I am trying to union 5 data frames in my cod(simple union, no joins). The output data frame contains around 95k records. The cluster is getting stuck and neither running nor failing. It is 4.4x large cluster with 40 nodes. Spark Configs - --num-executors 120 --executor-cores 5 --executor-memory 38g --driver-memory 35g --shuffle.partitions=1400
When I perform spark submit manually, it throws error : AsyncEventQueue: Dropping event from queue appStatus. This likely means one of the listeners is too slow and cannot keep up with the rate at which tasks are being started by the scheduler.
I also get a lot of IndexOutOfBounds exceptions.
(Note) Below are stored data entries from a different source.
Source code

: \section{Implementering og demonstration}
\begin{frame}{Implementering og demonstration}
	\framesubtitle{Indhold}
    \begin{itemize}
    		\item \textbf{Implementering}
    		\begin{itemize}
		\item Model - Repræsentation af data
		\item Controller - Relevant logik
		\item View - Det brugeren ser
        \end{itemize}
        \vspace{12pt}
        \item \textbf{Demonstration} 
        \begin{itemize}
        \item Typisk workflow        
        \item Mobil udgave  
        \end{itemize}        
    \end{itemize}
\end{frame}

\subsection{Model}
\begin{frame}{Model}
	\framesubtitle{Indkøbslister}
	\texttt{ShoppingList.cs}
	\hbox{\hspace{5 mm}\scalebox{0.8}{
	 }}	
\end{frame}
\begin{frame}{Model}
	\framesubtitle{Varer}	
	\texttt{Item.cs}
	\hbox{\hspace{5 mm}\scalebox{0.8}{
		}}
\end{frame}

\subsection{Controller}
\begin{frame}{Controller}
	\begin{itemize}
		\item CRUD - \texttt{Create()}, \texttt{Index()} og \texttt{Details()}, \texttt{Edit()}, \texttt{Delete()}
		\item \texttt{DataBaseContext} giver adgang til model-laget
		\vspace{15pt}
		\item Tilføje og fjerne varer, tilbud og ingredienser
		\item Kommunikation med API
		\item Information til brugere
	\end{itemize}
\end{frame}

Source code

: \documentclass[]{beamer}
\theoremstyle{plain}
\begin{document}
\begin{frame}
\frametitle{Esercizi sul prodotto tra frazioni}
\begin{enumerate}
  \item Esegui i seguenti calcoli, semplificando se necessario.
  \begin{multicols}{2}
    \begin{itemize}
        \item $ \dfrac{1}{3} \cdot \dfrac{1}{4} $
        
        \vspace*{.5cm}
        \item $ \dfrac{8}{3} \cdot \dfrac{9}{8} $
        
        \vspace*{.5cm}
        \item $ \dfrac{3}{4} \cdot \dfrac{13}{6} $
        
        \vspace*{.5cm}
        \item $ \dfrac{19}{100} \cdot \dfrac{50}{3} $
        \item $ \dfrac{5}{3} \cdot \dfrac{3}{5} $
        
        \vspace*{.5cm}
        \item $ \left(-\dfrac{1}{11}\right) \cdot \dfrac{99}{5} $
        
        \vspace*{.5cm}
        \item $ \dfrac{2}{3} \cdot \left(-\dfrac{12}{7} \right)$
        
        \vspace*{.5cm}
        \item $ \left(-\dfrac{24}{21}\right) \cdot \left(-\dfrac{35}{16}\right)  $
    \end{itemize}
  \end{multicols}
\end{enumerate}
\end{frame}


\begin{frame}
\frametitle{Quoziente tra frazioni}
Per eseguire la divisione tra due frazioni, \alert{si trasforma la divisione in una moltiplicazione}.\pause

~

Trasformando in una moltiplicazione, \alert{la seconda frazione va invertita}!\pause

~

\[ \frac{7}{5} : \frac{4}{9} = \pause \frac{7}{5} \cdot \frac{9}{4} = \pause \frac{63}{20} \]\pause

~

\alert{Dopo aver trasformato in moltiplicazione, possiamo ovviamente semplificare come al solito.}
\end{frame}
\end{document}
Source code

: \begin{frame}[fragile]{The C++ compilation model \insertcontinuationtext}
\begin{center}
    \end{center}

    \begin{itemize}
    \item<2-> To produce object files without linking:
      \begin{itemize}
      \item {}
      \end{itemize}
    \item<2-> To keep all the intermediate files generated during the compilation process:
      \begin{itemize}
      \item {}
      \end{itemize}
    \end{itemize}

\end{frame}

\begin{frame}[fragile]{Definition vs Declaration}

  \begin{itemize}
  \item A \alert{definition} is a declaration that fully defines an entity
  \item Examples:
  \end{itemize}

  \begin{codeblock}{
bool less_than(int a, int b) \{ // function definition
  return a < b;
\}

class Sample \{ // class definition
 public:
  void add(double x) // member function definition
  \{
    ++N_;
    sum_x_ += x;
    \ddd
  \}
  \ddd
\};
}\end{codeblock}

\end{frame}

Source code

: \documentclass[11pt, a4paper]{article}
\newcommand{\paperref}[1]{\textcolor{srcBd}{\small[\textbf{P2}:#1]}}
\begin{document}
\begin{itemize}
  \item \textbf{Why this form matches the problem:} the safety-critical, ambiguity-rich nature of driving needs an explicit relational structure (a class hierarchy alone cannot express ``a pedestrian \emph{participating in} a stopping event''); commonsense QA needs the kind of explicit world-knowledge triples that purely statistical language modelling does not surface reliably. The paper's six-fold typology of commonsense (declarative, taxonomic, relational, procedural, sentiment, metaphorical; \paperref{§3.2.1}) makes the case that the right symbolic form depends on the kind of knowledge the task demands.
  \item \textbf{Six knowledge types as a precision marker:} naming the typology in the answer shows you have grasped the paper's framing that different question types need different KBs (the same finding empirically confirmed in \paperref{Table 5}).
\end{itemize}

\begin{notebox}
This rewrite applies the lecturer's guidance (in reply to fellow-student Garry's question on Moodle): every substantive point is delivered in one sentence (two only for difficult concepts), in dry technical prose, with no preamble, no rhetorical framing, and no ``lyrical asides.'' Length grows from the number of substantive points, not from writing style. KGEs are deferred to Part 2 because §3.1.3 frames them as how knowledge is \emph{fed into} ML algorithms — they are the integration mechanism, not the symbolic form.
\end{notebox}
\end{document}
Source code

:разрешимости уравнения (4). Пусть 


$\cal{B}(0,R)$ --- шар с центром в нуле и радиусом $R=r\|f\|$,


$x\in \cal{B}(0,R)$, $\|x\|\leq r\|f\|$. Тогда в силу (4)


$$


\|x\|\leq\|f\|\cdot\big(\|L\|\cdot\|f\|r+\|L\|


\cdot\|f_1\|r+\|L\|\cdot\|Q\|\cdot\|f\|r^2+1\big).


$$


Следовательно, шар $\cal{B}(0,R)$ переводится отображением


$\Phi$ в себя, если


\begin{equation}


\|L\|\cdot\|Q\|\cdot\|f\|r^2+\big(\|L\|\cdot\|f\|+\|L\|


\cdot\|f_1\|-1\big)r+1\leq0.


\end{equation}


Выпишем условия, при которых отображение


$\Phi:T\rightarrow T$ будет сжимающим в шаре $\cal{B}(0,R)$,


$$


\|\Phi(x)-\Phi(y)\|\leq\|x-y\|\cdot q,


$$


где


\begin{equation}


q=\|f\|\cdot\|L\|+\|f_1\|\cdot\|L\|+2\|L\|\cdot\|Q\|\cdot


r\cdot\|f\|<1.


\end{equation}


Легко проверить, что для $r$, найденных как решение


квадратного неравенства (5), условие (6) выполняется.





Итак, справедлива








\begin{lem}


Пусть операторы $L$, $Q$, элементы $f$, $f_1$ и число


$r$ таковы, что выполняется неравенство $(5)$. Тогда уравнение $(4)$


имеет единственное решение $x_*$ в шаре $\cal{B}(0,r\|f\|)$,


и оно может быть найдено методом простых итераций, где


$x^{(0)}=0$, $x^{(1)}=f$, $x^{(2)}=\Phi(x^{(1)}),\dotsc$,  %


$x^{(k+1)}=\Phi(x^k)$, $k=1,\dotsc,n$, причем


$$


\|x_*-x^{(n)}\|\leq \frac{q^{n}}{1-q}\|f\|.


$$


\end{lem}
The important thing to note here is that there is no fixed dataframe from which this error/exception starts occuring. Can someone help with the possible reasons?
The exceptions have been pasted below
javax.servlet.ServletException: java.lang.IndexOutOfBoundsException: 4
at org.glassfish.jersey.servlet.WebComponent.serviceImpl(WebComponent.java:489)
at org.glassfish.jersey.servlet.WebComponent.service(WebComponent.java:427)
at org.glassfish.jersey.servlet.ServletContainer.service(ServletContainer.java:388)
at org.glassfish.jersey.servlet.ServletContainer.service(ServletContainer.java:341)
at org.glassfish.jersey.servlet.ServletContainer.service(ServletContainer.java:228)
at org.spark_project.jetty.servlet.ServletHolder.handle(ServletHolder.java:848)
at org.spark_project.jetty.servlet.ServletHandler$CachedChain.doFilter(ServletHandler.java:1772)
at org.apache.hadoop.yarn.server.webproxy.amfilter.AmIpFilter.doFilter(AmIpFilter.java:166)
at org.spark_project.jetty.servlet.ServletHandler$CachedChain.doFilter(ServletHandler.java:1759)
at org.spark_project.jetty.servlet.ServletHandler.doHandle(ServletHandler.java:582)
at org.spark_project.jetty.server.handler.ContextHandler.doHandle(ContextHandler.java:1180)
at org.spark_project.jetty.servlet.ServletHandler.doScope(ServletHandler.java:512)
at org.spark_project.jetty.server.handler.ContextHandler.doScope(ContextHandler.java:1112)
at org.spark_project.jetty.server.handler.ScopedHandler.handle(ScopedHandler.java:141)
at org.spark_project.jetty.server.handler.gzip.GzipHandler.handle(GzipHandler.java:493)
at org.spark_project.jetty.server.handler.ContextHandlerCollection.handle(ContextHandlerCollection.java:213)
at org.spark_project.jetty.server.handler.HandlerWrapper.handle(HandlerWrapper.java:134)
at org.spark_project.jetty.server.Server.handle(Server.java:539)
at org.spark_project.jetty.server.HttpChannel.handle(HttpChannel.java:333)
at org.spark_project.jetty.server.HttpConnection.onFillable(HttpConnection.java:251)
at org.spark_project.jetty.io.AbstractConnection$ReadCallback.succeeded(AbstractConnection.java:283)
at org.spark_project.jetty.io.FillInterest.fillable(FillInterest.java:108)
at org.spark_project.jetty.io.SelectChannelEndPoint$2.run(SelectChannelEndPoint.java:93)
at org.spark_project.jetty.util.thread.strategy.ExecuteProduceConsume.executeProduceConsume(ExecuteProduceConsume.java:303)
at org.spark_project.jetty.util.thread.strategy.ExecuteProduceConsume.produceConsume(ExecuteProduceConsume.java:148)
at org.spark_project.jetty.util.thread.strategy.ExecuteProduceConsume.run(ExecuteProduceConsume.java:136)
at org.spark_project.jetty.util.thread.QueuedThreadPool.runJob(QueuedThreadPool.java:671)
at org.spark_project.jetty.util.thread.QueuedThreadPool$2.run(QueuedThreadPool.java:589)
at java.lang.Thread.run(Thread.java:748)